My latest is the rev. 2.0 of the hackers.town pager. The specs are pretty imppressive:
- ESP32-S3-Wroom-1 w/ 16mb flash and 8mb psram
- SX1262 LoRa Radio
- CC1101 sub-ghz transceiver
- GNSS (gps)
- ILI9341 TFT Color TFT display (320x240 pixels QVGA)
- SDCard
- Buzzer & vibration motor
- IO Expander
- RTC
- LED controller and all the blinkenlights
This takes the power of the v1 hackers.town pager (and hacker pager running VMOS) and amplifies it significantly. It features twice as much flash storage, 4x the amount of RAM, and adds GPS and Sub-Ghz capabilities to the device. The upgraded display also provides for a MUCH richer experience - admitteldy at the loss of a little of the nostalgia factor for the older displays... but trust me those older displays are a pain in the ass to work with and are the bane of my existence working on the rev 1 pager.
The original hackers.town pager was a fork and clone of the hacker pager by Exploitee.rs, and is still an absolute delight of a device. I love it and am glad to have made them. I got to thinking about what I would do different if I were to design my own version, and a few things popped up. Namely that the display was a pain in the butt to work with (it uses pogo springs and pressure fitting to connect, instead of an actual connector. This is problematic). But also that I wish it had GPS, and sub-ghz would be cool too. Hence, this project was born - a ground-up re-design.

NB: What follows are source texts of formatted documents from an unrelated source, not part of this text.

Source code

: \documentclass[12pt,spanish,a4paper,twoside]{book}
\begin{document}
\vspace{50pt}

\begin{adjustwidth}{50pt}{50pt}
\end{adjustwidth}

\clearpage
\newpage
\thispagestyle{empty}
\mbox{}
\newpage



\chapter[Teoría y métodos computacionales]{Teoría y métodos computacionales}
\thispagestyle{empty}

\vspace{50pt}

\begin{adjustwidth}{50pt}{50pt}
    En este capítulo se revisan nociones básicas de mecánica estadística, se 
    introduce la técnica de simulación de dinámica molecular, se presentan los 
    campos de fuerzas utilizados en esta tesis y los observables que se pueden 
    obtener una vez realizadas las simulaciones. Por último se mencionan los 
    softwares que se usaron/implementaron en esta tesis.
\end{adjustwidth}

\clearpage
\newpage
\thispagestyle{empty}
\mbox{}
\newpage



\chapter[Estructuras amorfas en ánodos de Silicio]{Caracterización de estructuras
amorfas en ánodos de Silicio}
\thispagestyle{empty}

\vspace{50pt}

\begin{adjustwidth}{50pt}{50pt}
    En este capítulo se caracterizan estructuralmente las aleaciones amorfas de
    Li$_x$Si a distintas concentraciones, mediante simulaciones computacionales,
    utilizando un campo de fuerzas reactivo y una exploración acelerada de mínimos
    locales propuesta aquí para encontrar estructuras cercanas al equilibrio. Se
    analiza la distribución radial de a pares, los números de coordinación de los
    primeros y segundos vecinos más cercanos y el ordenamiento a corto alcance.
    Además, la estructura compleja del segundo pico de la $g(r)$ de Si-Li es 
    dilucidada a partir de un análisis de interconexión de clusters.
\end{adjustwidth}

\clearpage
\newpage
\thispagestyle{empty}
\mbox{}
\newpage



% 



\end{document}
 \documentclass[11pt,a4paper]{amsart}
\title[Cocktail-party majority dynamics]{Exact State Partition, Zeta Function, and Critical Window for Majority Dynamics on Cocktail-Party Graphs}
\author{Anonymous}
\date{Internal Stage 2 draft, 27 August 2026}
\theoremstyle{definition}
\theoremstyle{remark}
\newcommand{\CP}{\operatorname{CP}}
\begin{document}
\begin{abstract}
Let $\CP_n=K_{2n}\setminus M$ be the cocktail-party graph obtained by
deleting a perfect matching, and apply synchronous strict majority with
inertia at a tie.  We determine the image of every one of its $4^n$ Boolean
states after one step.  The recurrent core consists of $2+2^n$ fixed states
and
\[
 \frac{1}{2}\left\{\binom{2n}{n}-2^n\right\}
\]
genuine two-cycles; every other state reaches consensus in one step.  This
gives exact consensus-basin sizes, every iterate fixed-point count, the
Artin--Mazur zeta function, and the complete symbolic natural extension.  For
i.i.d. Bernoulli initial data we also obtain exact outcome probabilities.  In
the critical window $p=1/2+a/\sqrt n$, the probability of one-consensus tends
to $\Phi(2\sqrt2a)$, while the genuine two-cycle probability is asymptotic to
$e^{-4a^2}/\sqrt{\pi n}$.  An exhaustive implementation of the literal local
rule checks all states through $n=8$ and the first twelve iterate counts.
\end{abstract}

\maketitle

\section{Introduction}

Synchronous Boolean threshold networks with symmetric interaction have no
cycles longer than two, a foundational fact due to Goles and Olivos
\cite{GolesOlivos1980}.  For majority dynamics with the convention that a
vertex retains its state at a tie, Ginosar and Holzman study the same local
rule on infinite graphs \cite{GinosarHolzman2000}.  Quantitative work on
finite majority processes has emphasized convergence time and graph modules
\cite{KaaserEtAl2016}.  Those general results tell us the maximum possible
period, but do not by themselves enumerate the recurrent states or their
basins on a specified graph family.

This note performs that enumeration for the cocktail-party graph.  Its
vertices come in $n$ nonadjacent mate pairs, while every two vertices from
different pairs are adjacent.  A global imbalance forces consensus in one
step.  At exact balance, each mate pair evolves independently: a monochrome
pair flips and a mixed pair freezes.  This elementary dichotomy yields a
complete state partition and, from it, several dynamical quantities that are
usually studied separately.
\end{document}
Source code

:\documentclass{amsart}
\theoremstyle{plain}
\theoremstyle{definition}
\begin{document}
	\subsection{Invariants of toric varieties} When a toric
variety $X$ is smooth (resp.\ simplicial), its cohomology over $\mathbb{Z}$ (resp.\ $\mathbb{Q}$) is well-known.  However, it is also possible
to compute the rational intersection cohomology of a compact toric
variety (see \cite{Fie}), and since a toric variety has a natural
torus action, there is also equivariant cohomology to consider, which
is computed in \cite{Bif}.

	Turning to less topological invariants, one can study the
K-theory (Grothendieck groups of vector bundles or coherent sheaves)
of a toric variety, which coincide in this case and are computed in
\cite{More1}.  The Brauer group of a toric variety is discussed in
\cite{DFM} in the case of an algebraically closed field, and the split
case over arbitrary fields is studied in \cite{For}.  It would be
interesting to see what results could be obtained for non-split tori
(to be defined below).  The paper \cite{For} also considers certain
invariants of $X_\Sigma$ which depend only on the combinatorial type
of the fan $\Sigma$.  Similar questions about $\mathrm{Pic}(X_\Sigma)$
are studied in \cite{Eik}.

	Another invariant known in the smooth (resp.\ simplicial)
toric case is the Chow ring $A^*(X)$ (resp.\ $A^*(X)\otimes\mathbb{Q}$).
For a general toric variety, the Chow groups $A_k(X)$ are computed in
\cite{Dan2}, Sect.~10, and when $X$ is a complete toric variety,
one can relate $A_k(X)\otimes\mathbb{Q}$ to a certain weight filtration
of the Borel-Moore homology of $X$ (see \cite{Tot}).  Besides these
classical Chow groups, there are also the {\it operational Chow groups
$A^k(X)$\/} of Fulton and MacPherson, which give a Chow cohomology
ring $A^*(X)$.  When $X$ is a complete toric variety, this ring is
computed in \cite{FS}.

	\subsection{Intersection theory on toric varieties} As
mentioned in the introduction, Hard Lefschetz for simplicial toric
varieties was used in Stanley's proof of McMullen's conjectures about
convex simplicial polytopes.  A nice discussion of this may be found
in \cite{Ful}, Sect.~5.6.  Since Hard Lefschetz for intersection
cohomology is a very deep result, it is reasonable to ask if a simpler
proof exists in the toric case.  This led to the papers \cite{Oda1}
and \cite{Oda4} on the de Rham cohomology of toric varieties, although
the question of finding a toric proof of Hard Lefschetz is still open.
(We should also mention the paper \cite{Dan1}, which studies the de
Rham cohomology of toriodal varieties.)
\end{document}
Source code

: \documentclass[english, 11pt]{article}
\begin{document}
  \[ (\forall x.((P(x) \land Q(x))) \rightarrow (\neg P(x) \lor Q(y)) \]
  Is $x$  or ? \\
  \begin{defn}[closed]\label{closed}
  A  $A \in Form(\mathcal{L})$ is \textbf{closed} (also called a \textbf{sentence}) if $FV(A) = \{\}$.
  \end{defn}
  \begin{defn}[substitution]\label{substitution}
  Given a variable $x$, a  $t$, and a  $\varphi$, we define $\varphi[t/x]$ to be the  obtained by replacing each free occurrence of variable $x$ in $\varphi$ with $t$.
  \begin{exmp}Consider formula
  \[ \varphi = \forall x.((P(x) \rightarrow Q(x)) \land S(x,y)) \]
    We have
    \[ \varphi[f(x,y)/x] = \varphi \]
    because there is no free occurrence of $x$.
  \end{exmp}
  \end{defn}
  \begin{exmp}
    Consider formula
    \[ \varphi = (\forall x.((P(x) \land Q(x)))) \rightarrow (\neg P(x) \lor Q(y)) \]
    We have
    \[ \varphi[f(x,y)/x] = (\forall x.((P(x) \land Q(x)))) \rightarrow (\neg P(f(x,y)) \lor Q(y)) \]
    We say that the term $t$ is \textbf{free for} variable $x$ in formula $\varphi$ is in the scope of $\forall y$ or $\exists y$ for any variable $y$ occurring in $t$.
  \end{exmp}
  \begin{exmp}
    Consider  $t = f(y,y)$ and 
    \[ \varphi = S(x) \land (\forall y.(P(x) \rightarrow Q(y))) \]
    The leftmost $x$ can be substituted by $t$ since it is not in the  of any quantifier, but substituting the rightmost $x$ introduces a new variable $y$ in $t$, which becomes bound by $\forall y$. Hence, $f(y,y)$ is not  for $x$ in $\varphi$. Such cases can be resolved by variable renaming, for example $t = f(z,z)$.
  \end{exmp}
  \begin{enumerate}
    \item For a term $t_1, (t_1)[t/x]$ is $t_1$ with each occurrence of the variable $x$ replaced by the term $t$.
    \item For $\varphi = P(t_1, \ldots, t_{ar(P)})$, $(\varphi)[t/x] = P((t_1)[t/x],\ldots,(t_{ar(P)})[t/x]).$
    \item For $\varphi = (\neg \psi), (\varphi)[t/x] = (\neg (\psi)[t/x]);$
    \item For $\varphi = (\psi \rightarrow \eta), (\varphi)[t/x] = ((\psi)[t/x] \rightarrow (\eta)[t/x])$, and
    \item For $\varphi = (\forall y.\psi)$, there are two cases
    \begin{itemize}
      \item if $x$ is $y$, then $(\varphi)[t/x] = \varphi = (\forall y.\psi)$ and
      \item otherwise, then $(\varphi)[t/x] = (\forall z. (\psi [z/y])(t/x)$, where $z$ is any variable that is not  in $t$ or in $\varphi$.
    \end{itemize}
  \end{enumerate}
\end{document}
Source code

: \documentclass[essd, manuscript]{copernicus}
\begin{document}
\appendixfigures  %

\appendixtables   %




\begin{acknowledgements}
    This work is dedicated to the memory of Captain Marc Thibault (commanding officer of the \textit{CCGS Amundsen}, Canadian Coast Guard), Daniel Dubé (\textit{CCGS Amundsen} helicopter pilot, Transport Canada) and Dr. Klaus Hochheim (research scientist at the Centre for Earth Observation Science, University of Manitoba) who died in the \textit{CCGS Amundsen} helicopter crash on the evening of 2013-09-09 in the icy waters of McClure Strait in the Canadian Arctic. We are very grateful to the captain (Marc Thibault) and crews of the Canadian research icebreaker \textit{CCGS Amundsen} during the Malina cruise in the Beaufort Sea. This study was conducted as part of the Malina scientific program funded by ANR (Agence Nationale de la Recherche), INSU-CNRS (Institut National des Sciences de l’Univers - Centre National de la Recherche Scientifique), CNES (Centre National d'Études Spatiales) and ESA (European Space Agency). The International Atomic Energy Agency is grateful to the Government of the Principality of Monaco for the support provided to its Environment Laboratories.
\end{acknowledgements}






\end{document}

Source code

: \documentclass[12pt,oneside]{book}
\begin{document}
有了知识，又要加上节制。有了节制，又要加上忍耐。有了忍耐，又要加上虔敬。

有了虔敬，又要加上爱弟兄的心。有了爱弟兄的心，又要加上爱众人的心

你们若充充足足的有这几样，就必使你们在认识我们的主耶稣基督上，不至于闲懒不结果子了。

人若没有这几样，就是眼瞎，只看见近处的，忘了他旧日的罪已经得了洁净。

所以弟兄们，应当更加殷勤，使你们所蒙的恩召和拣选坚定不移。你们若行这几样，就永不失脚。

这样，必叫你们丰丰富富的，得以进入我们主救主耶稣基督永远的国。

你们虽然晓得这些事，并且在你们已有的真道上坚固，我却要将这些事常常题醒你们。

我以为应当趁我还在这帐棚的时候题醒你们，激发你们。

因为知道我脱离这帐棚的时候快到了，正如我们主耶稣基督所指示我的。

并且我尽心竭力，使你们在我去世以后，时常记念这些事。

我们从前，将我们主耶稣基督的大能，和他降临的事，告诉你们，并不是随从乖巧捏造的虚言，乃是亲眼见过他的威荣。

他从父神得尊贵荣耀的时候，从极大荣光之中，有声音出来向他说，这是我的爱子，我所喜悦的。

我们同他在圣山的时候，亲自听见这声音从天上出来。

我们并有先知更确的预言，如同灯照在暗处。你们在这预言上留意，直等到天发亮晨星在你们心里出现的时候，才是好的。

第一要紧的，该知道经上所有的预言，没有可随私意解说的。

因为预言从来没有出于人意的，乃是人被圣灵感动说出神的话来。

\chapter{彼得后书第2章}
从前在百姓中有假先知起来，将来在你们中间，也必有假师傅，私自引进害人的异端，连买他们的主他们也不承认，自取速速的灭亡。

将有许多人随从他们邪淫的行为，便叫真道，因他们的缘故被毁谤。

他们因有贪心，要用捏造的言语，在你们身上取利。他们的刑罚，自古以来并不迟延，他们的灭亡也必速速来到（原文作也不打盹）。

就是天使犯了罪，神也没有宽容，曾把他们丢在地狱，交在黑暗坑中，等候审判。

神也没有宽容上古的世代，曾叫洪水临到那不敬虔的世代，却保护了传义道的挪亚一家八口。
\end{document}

Right now the project is in the design phase. I'm painstakingly connecting everything up in KiCad schematic editor, after which I will begin the process of running all of the traces in the PCB editor. Neither process is particularly HARD, but they are time consuming and not exactly exciting either.
After all of that is done, it'll be time to submit to manufacturing to (hopefully) get a prototype run done. If that succeeds (I'll be shocked...) then I'll figure out how many of them I need to make and get that process moving.